Het belangrijkste verschil met andere systemen, zegt Staley, is
dat EDT geen ‘optimale’ belastingpraktijken geeft. In plaats
daarvan, dwingt EDT je manieren te vinden om steeds meer en meer
trainingsarbeid te kunnen verrichten. Slaag je daarin, dan waren
die belastingpraktijken kennelijk optimaal, aldus Staley. Hoewel
hij wel een trainingsschema geeft, blijf je qua training toch in
het ongewisse, want in feite zegt hij dat je zelf maar manieren
moet vinden om de trainingsarbeid voortdurend progressief te
laten zijn.
Micro en Macro
Precies weten wat je de vorige keer gedaan hebt, is een
belangrijk onderdeel van EDT. Immers, meten is weten. Een zinnig
advies, dat ook door een andere trainingsgoeroe, Brian Haycock
van HST-training [www.hypertrophy-specific.com],
wordt gegeven. Het bijhouden van een trainingslogboek is
ongetwijfeld een belangrijk instrument om de progressie in de
training bij te houden. Punt is alleen dat bij het van week tot
week opvoeren van de trainingsbelasting, er aantekeningen in
komen te staan als ‘Mijn knieën willen niet meer’ of ‘Ik heb voor
het eerst sinds jaren weer een blessure’.
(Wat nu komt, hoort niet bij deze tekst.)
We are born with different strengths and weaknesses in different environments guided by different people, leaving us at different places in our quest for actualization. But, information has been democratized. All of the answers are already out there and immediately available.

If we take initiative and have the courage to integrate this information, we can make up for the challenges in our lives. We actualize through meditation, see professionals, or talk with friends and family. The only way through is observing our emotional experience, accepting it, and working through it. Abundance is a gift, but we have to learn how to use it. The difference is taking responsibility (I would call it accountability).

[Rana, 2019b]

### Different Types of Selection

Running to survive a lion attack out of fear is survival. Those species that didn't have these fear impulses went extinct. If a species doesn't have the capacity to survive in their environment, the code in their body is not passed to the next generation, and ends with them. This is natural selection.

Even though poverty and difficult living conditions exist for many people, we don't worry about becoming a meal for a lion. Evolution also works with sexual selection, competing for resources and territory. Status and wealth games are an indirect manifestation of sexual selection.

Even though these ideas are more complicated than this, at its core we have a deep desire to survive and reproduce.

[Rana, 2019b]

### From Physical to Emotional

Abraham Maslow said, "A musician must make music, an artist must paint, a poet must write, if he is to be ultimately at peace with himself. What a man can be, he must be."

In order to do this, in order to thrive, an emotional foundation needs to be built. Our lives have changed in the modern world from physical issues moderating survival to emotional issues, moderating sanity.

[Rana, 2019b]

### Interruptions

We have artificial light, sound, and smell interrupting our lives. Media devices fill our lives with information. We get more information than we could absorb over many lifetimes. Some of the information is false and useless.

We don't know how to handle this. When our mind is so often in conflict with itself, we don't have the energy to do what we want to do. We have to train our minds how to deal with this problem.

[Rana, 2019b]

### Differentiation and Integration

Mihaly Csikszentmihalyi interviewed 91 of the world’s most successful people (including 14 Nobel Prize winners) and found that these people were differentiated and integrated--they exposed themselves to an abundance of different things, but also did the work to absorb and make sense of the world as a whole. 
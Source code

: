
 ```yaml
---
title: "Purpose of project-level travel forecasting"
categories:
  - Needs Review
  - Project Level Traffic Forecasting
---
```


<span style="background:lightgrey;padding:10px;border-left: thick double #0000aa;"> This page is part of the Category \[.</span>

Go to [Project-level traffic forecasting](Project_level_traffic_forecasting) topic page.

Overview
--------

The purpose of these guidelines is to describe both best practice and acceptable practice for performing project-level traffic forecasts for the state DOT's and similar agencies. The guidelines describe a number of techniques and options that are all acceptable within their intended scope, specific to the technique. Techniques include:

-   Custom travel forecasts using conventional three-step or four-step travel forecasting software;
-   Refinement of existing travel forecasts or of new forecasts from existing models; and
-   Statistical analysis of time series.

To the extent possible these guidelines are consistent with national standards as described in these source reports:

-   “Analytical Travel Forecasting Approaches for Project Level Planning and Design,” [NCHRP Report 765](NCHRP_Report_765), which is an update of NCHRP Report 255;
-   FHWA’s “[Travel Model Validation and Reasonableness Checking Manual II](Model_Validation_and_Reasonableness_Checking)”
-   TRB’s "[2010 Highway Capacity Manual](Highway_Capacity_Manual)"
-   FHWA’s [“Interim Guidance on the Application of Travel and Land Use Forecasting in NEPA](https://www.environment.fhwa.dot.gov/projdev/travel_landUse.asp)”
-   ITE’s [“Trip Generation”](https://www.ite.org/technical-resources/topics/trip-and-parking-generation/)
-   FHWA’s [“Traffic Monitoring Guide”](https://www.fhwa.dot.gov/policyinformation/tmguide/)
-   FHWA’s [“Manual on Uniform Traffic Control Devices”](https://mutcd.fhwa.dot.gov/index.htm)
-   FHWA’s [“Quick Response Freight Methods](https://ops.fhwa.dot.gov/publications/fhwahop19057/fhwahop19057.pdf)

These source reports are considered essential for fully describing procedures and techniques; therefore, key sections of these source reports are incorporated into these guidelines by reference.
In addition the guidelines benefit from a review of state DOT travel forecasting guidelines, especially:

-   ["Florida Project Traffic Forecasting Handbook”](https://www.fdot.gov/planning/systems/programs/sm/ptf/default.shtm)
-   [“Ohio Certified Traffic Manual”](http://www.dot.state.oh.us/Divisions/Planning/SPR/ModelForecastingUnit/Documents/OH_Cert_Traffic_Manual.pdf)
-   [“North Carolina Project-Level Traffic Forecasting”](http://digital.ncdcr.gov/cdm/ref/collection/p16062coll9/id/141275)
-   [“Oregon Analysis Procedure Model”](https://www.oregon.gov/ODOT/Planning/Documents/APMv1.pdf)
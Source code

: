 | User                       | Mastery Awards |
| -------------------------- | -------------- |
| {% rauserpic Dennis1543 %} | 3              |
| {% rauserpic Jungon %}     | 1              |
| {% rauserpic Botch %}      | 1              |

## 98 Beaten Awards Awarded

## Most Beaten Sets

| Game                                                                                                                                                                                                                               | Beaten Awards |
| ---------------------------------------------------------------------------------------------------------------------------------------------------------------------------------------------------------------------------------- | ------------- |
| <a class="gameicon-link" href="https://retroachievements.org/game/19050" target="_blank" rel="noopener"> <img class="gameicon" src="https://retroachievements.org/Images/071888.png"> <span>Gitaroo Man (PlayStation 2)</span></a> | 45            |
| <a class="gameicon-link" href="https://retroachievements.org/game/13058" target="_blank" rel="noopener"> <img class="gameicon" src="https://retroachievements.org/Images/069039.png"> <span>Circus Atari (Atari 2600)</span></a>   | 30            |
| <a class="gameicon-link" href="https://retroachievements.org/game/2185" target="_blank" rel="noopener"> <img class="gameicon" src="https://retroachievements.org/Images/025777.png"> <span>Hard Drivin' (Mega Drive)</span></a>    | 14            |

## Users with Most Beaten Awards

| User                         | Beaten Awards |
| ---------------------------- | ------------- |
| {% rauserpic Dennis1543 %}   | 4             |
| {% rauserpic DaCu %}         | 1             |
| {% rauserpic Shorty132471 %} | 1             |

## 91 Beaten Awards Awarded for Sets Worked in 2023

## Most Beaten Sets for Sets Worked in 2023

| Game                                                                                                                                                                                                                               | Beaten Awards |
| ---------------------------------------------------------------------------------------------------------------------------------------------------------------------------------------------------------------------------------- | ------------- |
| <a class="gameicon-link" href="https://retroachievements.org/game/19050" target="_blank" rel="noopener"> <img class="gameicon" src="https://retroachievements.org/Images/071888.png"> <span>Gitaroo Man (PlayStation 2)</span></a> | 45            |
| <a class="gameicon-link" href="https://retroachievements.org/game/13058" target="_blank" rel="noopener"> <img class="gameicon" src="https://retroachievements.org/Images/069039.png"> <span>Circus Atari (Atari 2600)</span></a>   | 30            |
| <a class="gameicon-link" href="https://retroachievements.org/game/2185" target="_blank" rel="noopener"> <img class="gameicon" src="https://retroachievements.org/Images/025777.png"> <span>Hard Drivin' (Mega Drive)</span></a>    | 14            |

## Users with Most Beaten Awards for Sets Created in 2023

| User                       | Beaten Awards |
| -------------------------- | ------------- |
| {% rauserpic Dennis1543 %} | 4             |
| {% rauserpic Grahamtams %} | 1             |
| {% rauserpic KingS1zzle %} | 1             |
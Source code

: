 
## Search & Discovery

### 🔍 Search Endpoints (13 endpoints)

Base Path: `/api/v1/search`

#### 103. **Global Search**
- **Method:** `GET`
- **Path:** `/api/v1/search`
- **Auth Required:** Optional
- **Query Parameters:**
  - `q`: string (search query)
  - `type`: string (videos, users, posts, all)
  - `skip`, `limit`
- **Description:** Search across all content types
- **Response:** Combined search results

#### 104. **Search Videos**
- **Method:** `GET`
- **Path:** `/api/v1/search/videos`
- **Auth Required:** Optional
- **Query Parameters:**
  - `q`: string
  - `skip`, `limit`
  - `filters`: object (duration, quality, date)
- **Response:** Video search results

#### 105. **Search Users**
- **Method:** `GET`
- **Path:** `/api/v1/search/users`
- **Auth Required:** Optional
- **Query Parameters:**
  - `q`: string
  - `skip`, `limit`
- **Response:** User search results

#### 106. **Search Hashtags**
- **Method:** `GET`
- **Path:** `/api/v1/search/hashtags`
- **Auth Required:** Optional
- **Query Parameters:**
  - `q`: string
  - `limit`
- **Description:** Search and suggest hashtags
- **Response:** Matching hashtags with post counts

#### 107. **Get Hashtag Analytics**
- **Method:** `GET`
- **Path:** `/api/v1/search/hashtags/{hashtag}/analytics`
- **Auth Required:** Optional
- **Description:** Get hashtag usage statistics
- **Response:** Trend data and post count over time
Hier roept het lichaam, dat wat in theorie wel kan kloppen is in
de praktijk toch een stuk weerbarstiger. Het precies bijhouden
van de progressie en het voortdurend met kleine beetjes verzwaren
zijn prima adviezen, maar je bankdrukken twee keer per week met 1
kg verhogen, komt op jaarbasis toch neer op 104 kg bovenop wat je
eerder al drukte! Kortom, je zult na een week of vier, vijf
merken dat je een stuk minder progressief bent dan je dacht. De
belastingaanslagen groeien je al snel boven het hoofd. En in een
poging de belasting op te hoesten raakt de uitvoering van de
oefeningen op drift.
In wezen is het natuurlijk de Wet van de Verminderde Spiergroei
die hier het theoretisch enthousiasme een halt toeroept. Het
systeem past zich op de langere termijn veel minder snel aan dan
op microniveau (4-6 weken), en je kunt op basis van winst op
korte termijn jezelf wel rijk rekenen, maar als rijk worden zo
makkelijk was…
Conclusie
EDT wijst terecht op het grote belang van basisprincipes als progressieve belasting en supercompensatie, maar is voor de naturel bodybuilder en krachtsporter veel te progressief. De conservatieve krachten van het lichaam (en laten we dit vooral letterlijk nemen!) werken een zo blijvend vlotte vooruitgang tegen. Wat dat betreft is Geïntegreerde Training, waarbij steeds gekeken wordt of de vier pijlers van de training (training, herstel, voeding en motivatie) in orde zijn, een stuk realistischer.